_Exercise brief_
For each line in the data below, write an exact copy.

[Items from a data source]
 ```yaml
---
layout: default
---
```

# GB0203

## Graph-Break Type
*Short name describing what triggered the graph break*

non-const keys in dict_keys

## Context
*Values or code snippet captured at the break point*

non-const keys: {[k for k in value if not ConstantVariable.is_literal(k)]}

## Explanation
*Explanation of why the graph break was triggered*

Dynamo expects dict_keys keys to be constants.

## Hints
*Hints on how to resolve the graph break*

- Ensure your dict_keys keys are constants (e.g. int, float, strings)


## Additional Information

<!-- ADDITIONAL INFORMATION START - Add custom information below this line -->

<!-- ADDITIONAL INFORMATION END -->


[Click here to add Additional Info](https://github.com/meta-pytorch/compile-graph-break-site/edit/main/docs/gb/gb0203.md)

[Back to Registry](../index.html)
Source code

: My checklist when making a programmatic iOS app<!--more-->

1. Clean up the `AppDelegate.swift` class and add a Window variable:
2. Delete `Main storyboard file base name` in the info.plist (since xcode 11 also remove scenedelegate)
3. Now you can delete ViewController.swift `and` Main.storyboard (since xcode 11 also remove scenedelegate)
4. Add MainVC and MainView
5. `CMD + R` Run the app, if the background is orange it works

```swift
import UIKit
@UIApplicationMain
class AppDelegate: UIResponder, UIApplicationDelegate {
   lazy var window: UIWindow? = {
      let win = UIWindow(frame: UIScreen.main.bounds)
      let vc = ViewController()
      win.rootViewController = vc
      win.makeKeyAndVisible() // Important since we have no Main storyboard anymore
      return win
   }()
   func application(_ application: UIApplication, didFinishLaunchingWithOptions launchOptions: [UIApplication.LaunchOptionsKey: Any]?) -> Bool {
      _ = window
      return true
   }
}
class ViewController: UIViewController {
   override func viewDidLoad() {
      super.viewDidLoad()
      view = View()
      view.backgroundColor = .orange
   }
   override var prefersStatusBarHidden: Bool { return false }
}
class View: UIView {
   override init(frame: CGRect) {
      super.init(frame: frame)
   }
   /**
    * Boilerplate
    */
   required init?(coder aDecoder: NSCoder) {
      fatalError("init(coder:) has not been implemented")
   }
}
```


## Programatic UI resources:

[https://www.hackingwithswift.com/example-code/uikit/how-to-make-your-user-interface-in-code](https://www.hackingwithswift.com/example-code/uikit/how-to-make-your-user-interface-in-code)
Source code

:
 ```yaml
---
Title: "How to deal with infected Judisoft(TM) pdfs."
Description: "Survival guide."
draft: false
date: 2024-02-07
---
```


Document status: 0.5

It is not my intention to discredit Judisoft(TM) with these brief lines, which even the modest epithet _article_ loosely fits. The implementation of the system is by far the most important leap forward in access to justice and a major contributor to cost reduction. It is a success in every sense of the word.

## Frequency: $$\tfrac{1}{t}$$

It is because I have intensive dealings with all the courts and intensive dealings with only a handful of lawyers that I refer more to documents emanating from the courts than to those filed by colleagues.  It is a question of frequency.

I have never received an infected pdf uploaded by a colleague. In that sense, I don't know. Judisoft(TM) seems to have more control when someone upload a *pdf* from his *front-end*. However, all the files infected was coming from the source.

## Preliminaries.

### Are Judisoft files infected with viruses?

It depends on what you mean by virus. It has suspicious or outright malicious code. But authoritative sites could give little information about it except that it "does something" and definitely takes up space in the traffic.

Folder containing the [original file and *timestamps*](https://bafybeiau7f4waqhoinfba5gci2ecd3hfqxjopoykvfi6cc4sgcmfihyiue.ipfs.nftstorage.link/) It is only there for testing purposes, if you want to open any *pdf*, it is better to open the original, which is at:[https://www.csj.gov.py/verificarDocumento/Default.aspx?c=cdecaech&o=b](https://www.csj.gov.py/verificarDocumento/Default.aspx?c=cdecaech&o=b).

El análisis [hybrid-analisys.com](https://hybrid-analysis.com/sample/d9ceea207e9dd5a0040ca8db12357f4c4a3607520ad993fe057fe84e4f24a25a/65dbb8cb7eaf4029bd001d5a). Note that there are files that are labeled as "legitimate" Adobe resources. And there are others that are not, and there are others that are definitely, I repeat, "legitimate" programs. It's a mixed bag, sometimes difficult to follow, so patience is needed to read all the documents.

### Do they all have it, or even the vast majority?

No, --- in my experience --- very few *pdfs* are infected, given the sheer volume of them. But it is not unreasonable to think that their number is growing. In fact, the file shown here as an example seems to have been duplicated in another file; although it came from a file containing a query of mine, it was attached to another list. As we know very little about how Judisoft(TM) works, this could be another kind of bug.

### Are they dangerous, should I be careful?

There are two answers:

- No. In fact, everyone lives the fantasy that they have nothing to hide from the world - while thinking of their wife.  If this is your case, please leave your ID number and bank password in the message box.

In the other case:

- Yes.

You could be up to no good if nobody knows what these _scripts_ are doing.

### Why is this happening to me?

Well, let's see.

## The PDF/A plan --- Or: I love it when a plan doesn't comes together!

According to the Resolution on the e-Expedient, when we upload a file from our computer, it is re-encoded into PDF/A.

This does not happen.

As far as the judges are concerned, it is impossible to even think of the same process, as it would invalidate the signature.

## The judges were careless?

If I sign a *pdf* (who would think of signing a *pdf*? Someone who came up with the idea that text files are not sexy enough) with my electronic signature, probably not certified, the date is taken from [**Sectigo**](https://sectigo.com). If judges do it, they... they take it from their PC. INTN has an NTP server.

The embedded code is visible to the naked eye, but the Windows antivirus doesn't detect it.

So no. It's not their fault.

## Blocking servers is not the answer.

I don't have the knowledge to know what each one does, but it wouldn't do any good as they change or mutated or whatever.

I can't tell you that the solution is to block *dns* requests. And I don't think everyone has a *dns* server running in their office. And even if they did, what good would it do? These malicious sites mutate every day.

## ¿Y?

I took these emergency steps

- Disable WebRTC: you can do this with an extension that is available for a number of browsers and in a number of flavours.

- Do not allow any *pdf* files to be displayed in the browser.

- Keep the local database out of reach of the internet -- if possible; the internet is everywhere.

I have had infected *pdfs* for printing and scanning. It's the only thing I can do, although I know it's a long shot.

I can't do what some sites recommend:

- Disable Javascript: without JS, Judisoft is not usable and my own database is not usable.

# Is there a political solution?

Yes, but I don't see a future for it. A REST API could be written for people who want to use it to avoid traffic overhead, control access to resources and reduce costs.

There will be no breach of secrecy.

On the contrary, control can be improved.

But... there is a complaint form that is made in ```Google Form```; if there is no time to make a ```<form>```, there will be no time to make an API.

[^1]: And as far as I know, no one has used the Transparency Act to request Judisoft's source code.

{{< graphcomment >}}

_Solution to this task_
 ```yaml
---
layout: default
---
```

# GB0203

## Graph-Break Type
*Short name describing what triggered the graph break*

non-const keys in dict_keys

## Context
*Values or code snippet captured at the break point*

non-const keys: {[k for k in value if not ConstantVariable.is_literal(k)]}

## Explanation
*Explanation of why the graph break was triggered*

Dynamo expects dict_keys keys to be constants.

## Hints
*Hints on how to resolve the graph break*

- Ensure your dict_keys keys are constants (e.g. int, float, strings)


## Additional Information

<!-- ADDITIONAL INFORMATION START - Add custom information below this line -->

<!-- ADDITIONAL INFORMATION END -->


[Click here to add Additional Info](https://github.com/meta-pytorch/compile-graph-break-site/edit/main/docs/gb/gb0203.md)

[Back to Registry](../index.html)
Source code

: My checklist when making a programmatic iOS app<!--more-->

1. Clean up the `AppDelegate.swift` class and add a Window variable:
2. Delete `Main storyboard file base name` in the info.plist (since xcode 11 also remove scenedelegate)
3. Now you can delete ViewController.swift `and` Main.storyboard (since xcode 11 also remove scenedelegate)
4. Add MainVC and MainView
5. `CMD + R` Run the app, if the background is orange it works

```swift
import UIKit
@UIApplicationMain
class AppDelegate: UIResponder, UIApplicationDelegate {
   lazy var window: UIWindow? = {
      let win = UIWindow(frame: UIScreen.main.bounds)
      let vc = ViewController()
      win.rootViewController = vc
      win.makeKeyAndVisible() // Important since we have no Main storyboard anymore
      return win
   }()
   func application(_ application: UIApplication, didFinishLaunchingWithOptions launchOptions: [UIApplication.LaunchOptionsKey: Any]?) -> Bool {
      _ = window
      return true
   }
}
class ViewController: UIViewController {
   override func viewDidLoad() {
      super.viewDidLoad()
      view = View()
      view.backgroundColor = .orange
   }
   override var prefersStatusBarHidden: Bool { return false }
}
class View: UIView {
   override init(frame: CGRect) {
      super.init(frame: frame)
   }
   /**
    * Boilerplate
    */
   required init?(coder aDecoder: NSCoder) {
      fatalError("init(coder:) has not been implemented")
   }
}
```


## Programatic UI resources:

[https://www.hackingwithswift.com/example-code/uikit/how-to-make-your-user-interface-in-code](https://www.hackingwithswift.com/example-code/uikit/how-to-make-your-user-interface-in-code)
Source code

:
 ```yaml
---
Title: "How to deal with infected Judisoft(TM) pdfs."
Description: "Survival guide."
draft: false
date: 2024-02-07
---
```


Document status: 0.5

It is not my intention to discredit Judisoft(TM) with these brief lines, which even the modest epithet _article_ loosely fits. The implementation of the system is by far the most important leap forward in access to justice and a major contributor to cost reduction. It is a success in every sense of the word.

## Frequency: $$\tfrac{1}{t}$$

It is because I have intensive dealings with all the courts and intensive dealings with only a handful of lawyers that I refer more to documents emanating from the courts than to those filed by colleagues.  It is a question of frequency.

I have never received an infected pdf uploaded by a colleague. In that sense, I don't know. Judisoft(TM) seems to have more control when someone upload a *pdf* from his *front-end*. However, all the files infected was coming from the source.

## Preliminaries.

### Are Judisoft files infected with viruses?

It depends on what you mean by virus. It has suspicious or outright malicious code. But authoritative sites could give little information about it except that it "does something" and definitely takes up space in the traffic.

Folder containing the [original file and *timestamps*](https://bafybeiau7f4waqhoinfba5gci2ecd3hfqxjopoykvfi6cc4sgcmfihyiue.ipfs.nftstorage.link/) It is only there for testing purposes, if you want to open any *pdf*, it is better to open the original, which is at:[https://www.csj.gov.py/verificarDocumento/Default.aspx?c=cdecaech&o=b](https://www.csj.gov.py/verificarDocumento/Default.aspx?c=cdecaech&o=b).

El análisis [hybrid-analisys.com](https://hybrid-analysis.com/sample/d9ceea207e9dd5a0040ca8db12357f4c4a3607520ad993fe057fe84e4f24a25a/65dbb8cb7eaf4029bd001d5a). Note that there are files that are labeled as "legitimate" Adobe resources. And there are others that are not, and there are others that are definitely, I repeat, "legitimate" programs. It's a mixed bag, sometimes difficult to follow, so patience is needed to read all the documents.

### Do they all have it, or even the vast majority?

No, --- in my experience --- very few *pdfs* are infected, given the sheer volume of them. But it is not unreasonable to think that their number is growing. In fact, the file shown here as an example seems to have been duplicated in another file; although it came from a file containing a query of mine, it was attached to another list. As we know very little about how Judisoft(TM) works, this could be another kind of bug.

### Are they dangerous, should I be careful?

There are two answers:

- No. In fact, everyone lives the fantasy that they have nothing to hide from the world - while thinking of their wife.  If this is your case, please leave your ID number and bank password in the message box.

In the other case:

- Yes.

You could be up to no good if nobody knows what these _scripts_ are doing.

### Why is this happening to me?

Well, let's see.

## The PDF/A plan --- Or: I love it when a plan doesn't comes together!

According to the Resolution on the e-Expedient, when we upload a file from our computer, it is re-encoded into PDF/A.

This does not happen.

As far as the judges are concerned, it is impossible to even think of the same process, as it would invalidate the signature.

## The judges were careless?

If I sign a *pdf* (who would think of signing a *pdf*? Someone who came up with the idea that text files are not sexy enough) with my electronic signature, probably not certified, the date is taken from [**Sectigo**](https://sectigo.com). If judges do it, they... they take it from their PC. INTN has an NTP server.

The embedded code is visible to the naked eye, but the Windows antivirus doesn't detect it.

So no. It's not their fault.

## Blocking servers is not the answer.

I don't have the knowledge to know what each one does, but it wouldn't do any good as they change or mutated or whatever.

I can't tell you that the solution is to block *dns* requests. And I don't think everyone has a *dns* server running in their office. And even if they did, what good would it do? These malicious sites mutate every day.

## ¿Y?

I took these emergency steps

- Disable WebRTC: you can do this with an extension that is available for a number of browsers and in a number of flavours.

- Do not allow any *pdf* files to be displayed in the browser.

- Keep the local database out of reach of the internet -- if possible; the internet is everywhere.

I have had infected *pdfs* for printing and scanning. It's the only thing I can do, although I know it's a long shot.

I can't do what some sites recommend:

- Disable Javascript: without JS, Judisoft is not usable and my own database is not usable.

# Is there a political solution?

Yes, but I don't see a future for it. A REST API could be written for people who want to use it to avoid traffic overhead, control access to resources and reduce costs.

There will be no breach of secrecy.

On the contrary, control can be improved.

But... there is a complaint form that is made in ```Google Form```; if there is no time to make a ```<form>```, there will be no time to make an API.

[^1]: And as far as I know, no one has used the Transparency Act to request Judisoft's source code.

{{< graphcomment >}}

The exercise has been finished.